I take Eliquis and Repathat shots (both beginning after a ?TIA? in 12/2019 and take Clopidigrel( =Plavix) too now, as always. Additionally, I take Valsartan w/HCTZ and Propranolol. The Eliquis and Repatha are newest to me and until a recent 3rd stent I went off Clopidegrel when I started them. Repatha was started after my long refusal of statins.

I have well treated sleep apnea that was virtually all Obstructive sleep apnea: 6 month AHI is 0.1 after beginning at nearly 60 in 2015.

I've learned a lot, but know little. Tendency is to lay all the cards out for assessment and dump TMI.

Thanks in advance to any who read all this and may comment.

HikerDave

 

 

 

 


2 Comments

Variation of heart rate with sleep

by Selwyn - 2020-08-04 16:04:33

This all sound perfectly normal.

See https://ouraring.com/heart-rate-while-sleeping

You would expect your heart rate to fall with any apnoeic attack, followed by a rebound increase on breathing. There is an increase chance of an arrhythmia associated with apnoeic attacks.

See https://www.ncbi.nlm.nih.gov/pmc/articles/PMC4262096/

I trust someone is keeping an eye on your electrolytes/kidney function - disturbance of this can cause arrhythmias.

Clearly, the breathing and circulation are linked.
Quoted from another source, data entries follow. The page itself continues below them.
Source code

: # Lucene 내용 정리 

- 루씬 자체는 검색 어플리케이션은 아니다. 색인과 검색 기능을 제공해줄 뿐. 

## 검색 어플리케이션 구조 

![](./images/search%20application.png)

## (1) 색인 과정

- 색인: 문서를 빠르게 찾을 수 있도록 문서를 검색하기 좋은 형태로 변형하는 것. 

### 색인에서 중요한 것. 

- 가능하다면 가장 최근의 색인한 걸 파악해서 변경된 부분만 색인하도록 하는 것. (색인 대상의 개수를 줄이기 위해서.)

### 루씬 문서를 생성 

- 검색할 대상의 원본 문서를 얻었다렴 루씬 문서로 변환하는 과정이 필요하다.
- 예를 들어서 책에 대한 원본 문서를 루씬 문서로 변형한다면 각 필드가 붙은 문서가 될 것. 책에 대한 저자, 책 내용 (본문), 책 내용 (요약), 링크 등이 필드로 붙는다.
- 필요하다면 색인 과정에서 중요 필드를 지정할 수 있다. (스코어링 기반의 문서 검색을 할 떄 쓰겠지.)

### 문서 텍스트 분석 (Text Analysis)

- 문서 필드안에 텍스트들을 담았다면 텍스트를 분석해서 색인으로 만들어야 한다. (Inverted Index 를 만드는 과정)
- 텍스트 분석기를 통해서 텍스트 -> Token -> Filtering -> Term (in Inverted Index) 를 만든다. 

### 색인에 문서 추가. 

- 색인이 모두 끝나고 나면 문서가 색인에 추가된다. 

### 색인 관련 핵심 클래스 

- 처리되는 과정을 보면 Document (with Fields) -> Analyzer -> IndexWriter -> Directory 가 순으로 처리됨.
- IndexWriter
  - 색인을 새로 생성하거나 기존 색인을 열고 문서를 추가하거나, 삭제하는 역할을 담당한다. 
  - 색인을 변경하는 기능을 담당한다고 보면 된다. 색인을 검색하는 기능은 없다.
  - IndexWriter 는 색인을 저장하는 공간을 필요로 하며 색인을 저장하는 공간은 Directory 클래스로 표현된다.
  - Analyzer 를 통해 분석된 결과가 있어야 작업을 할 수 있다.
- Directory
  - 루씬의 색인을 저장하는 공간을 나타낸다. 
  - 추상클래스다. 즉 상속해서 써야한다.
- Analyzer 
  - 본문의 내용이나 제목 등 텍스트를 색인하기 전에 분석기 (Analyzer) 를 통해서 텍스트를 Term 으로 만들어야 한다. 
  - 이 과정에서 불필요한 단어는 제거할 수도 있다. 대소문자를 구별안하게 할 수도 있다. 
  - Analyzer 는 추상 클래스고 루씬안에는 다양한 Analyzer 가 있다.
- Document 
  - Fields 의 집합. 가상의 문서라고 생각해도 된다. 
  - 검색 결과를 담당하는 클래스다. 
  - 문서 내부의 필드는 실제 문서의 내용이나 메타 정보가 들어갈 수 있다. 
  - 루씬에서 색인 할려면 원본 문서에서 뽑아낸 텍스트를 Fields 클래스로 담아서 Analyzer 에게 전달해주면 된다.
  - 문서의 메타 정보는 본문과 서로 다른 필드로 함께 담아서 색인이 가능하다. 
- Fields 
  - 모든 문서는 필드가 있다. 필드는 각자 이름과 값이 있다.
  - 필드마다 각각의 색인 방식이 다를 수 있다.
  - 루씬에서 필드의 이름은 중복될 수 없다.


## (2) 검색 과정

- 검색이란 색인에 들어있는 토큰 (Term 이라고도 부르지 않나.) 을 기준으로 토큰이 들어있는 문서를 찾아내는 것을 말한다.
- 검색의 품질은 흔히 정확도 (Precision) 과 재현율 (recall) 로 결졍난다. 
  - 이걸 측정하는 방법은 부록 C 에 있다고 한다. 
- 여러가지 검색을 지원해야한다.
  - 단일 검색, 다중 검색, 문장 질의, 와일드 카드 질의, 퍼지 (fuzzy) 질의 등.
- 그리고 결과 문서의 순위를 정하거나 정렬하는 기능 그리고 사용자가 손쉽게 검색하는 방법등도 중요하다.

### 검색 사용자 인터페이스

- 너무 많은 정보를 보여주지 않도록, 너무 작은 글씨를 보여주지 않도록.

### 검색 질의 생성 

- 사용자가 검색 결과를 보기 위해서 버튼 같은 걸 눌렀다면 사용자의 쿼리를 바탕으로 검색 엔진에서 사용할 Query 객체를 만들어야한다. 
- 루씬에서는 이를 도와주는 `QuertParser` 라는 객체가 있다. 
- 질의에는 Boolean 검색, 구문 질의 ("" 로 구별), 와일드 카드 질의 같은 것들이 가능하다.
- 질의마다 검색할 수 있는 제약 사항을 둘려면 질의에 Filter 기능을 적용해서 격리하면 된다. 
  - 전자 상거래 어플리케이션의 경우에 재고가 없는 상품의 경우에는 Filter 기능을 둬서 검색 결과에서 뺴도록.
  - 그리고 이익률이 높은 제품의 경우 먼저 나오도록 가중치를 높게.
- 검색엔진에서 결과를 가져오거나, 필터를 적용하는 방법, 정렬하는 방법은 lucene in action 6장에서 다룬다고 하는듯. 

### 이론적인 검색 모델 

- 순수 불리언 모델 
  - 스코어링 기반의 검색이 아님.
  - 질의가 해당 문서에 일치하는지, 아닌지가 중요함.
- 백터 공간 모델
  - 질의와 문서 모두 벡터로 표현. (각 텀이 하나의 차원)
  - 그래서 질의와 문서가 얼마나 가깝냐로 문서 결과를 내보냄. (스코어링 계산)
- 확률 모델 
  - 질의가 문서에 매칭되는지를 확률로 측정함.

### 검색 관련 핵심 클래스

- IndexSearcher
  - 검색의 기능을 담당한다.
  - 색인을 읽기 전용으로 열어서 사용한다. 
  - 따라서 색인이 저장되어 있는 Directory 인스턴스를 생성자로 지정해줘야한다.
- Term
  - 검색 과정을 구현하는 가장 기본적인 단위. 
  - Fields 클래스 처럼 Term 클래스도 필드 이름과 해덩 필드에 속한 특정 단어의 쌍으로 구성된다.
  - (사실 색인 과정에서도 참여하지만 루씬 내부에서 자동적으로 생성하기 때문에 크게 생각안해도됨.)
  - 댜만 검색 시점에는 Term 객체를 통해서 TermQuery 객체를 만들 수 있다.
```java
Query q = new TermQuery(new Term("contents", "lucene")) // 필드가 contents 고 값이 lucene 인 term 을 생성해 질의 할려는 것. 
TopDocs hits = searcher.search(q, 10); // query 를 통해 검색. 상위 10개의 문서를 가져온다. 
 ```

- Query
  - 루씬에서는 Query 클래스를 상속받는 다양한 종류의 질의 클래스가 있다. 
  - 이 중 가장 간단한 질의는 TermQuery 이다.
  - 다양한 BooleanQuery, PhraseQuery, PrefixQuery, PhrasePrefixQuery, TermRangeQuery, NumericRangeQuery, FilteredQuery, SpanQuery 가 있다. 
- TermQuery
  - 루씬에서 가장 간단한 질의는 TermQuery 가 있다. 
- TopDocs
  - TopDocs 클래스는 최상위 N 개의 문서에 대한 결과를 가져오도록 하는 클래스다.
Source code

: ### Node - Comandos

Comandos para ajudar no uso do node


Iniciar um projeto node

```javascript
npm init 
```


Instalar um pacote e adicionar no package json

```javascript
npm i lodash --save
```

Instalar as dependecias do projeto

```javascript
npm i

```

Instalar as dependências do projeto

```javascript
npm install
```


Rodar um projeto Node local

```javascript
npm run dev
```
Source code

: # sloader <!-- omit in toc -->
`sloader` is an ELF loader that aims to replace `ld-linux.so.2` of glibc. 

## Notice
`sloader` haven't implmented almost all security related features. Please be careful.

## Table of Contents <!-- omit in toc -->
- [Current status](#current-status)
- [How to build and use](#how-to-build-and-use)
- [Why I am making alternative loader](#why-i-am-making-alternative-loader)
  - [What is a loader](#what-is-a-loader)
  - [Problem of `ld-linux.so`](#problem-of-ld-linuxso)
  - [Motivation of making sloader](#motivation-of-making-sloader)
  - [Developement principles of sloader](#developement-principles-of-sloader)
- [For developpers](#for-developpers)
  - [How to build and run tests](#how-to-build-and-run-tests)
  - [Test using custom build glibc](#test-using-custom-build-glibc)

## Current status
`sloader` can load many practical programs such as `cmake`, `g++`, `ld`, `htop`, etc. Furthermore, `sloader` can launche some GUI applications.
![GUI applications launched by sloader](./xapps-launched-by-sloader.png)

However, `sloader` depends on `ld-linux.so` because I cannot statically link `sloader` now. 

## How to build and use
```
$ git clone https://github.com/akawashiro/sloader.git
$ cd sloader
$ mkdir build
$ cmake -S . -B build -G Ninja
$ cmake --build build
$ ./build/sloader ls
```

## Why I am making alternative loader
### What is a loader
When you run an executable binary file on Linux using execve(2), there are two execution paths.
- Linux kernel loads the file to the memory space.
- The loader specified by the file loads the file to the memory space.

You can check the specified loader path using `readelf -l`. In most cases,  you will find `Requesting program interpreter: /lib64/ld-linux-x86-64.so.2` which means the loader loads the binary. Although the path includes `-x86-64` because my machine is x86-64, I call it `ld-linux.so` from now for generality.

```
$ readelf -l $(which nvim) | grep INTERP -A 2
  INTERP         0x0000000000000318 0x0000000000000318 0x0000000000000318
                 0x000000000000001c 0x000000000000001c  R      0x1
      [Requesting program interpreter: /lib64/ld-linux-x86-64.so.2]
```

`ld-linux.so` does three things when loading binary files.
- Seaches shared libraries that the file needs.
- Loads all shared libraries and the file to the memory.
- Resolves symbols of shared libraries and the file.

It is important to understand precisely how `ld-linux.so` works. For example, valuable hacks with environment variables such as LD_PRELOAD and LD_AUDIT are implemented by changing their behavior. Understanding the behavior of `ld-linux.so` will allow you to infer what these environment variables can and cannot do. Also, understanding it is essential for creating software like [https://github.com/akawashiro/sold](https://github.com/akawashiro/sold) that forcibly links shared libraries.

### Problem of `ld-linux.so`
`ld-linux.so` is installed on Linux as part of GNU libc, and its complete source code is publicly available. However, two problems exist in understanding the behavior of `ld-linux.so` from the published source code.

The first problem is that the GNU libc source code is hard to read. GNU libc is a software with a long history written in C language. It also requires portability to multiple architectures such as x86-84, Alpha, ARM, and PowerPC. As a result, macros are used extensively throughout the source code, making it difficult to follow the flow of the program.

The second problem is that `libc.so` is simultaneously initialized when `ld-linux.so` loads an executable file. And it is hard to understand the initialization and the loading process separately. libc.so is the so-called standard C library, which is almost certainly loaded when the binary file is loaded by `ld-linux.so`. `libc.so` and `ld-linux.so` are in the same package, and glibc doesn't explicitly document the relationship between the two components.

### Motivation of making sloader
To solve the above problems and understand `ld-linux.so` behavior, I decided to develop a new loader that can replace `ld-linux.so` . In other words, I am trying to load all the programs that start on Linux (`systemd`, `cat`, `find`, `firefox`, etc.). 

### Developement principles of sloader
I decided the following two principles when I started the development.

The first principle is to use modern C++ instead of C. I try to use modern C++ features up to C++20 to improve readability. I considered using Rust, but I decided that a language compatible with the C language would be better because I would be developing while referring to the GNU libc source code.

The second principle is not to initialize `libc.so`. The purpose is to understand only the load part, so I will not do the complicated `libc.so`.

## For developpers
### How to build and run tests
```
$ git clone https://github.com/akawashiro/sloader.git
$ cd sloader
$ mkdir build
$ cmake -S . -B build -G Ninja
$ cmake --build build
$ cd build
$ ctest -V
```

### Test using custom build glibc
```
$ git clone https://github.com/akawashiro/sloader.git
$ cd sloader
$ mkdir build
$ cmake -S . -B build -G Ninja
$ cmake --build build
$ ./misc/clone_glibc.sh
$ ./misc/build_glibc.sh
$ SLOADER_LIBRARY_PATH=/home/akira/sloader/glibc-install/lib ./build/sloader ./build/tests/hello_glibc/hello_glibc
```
You would expect a sustained increase in heart rate if your breathing was not good. 

It is also worth checking your blood pressure at night ( 24hr monitoring) as some folk have night time spikes, especially important as you have had a TIA. You should also have had investigations of your arterial supply to your brain before something more major comes about!

See:https://www.guidelines.co.uk/cardiovascular/nice-stroke-and-tia-guideline/454850.article

 

 

 

After 4 yr: HR suddenly continues at 78 without immediate ramp down to base 60 (in sleep after motion)

by HikerDave - 2020-08-20 04:58:16

Interrogation of PM Wednesday, 8/19, showed it was not at fault. Apparently the oximeter has been failing intermittently.

Consistent with that findng, there were few to no hints of correlations of the new unusual HR-burst, with rectangular waveform contour, to either changes in SpO2 levels or bodily motions. So I now can comfortably dismiss the erroneous HR graphs until I get a replacement oximeter. It works fine, correlating well when it works, that is, when it shows the longstanding HR spike and reversed-J descent to become asymptotic to the base HR axis.

Thank you Selwyn for your helpful suggestions, including the reference.